Wednesday, May 27, 2009

Prohibition and the Functional Approach

Here's a post for those of you who just can't get enough of the in-jokes of the American legal realists about the "functional approach."

As is well known, Thurman Arnold, William Douglas, Wesley Sturges and the other legal realists at the Yale Law School never let a little thing like illegality get in the way of raucous, alcohol-fueled partying during the last years of Prohibition. Jerome Frank, who in this period was a corporate reorganizer in New York City, used to say that his principal responsibility as a "lecturer" at YLS was to import liquor to New Haven. One of the few Harvardarians welcomed at their brawls was Thomas Reed Powell, the brilliant and acerbic professor of constitutional law who had been Douglas's teacher at the Columbia Law School before moving to Cambridge in 1925. (I still laugh out loud every time I read his review of James Montgomery Beck's Constitution of the United States (1924).)

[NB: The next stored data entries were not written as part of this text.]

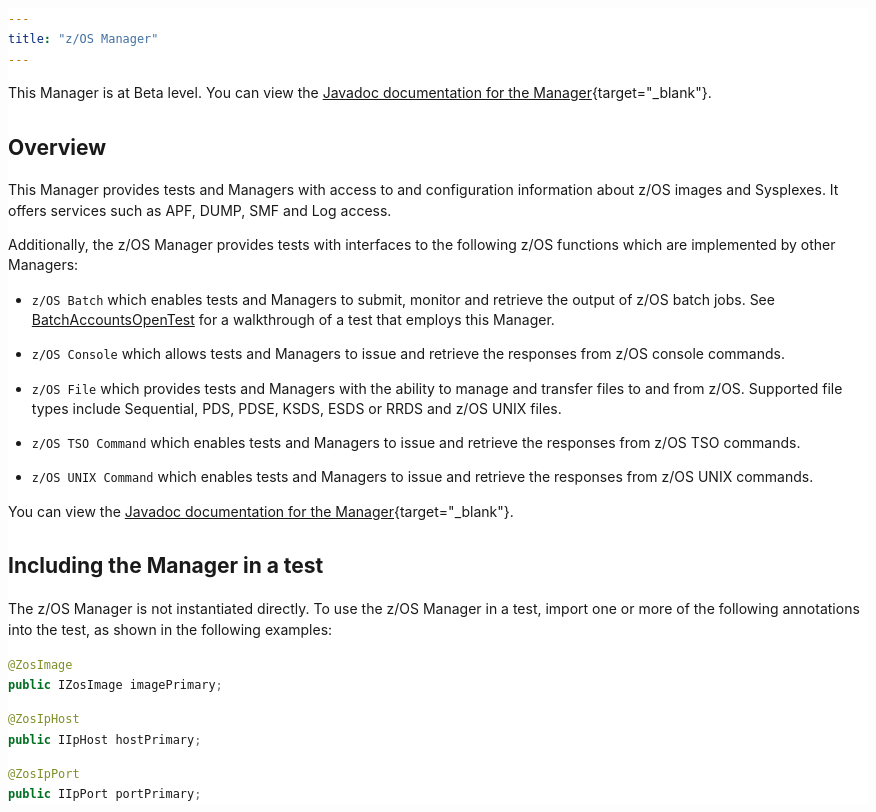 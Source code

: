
 ```yaml
---
title: "z/OS Manager"
---
```


This Manager is at Beta level. You can view the [Javadoc documentation for the Manager](https://javadoc.galasa.dev/index.html?overview-summary.html){target="_blank"}.


## Overview

This Manager provides tests and Managers with access to and configuration information about z/OS images and Sysplexes. It offers services such as APF, DUMP, SMF and Log access.

Additionally, the z/OS Manager provides tests with interfaces to the following z/OS functions which are implemented by other Managers:

- `z/OS Batch` which enables tests and Managers to submit, monitor and retrieve the output of z/OS batch jobs. See [BatchAccountsOpenTest](../../running-simbank-tests/batch-accounts-open-test.md) for a walkthrough of a test that employs this Manager.

- `z/OS Console` which allows tests and Managers to issue and retrieve the responses from z/OS console commands.

- `z/OS File` which provides tests and Managers with the ability to manage and transfer files to and from z/OS. Supported file types include Sequential, PDS, PDSE, KSDS, ESDS or RRDS and z/OS UNIX files.

- `z/OS TSO Command` which enables tests and Managers to issue and retrieve the responses from z/OS TSO commands. 

- `z/OS UNIX Command` which enables tests and Managers to issue and retrieve the responses from z/OS UNIX commands.

You can view the [Javadoc documentation for the Manager](https://javadoc.galasa.dev/dev/galasa/zos/package-summary.html){target="_blank"}.


## Including the Manager in a test

The z/OS Manager is not instantiated directly. To use the z/OS Manager in a test, import one or more of the following annotations into the test, as shown in the following examples: 

```java
@ZosImage
public IZosImage imagePrimary;
```

```java
@ZosIpHost
public IIpHost hostPrimary;
```

```java
@ZosIpPort
public IIpPort portPrimary;
```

In 1930, Douglas learned that William Clark, a federal judge in New Jersey was about to publish an opinion that drew upon some of Powell's learning in quashing an indictment under the Volstead Act on the ground that the Eighteenth Amendment had been improperly ratified and wondered what Powell thought of the argument. (See H.H. Creekmore, "The Sprague Case," Mississippi Law Journal 3 (1931): 282-91.) Powell replied that it was too late in the day to argue the unconstitutionality of the Eighteenth Amendment. Besides, he continued, "‘it would be much pleasanter to talk about the distinction between law in books and law in action and to approach the problem functionally and realistically, as we did at Al McCormack’s dinner.” (McCormack was a Columbia law graduate, Harlan Fiske Stone clerk, and a lawyer at Cravath, Swaine & Moore, where Douglas had also worked.)

Douglas took up the jest in his response. “I never realized before I received your letter of the 14th what the functional approach was. Now that I have found out I have climbed on the band wagon. Evidently I have been a functionalist for years and did not know it.”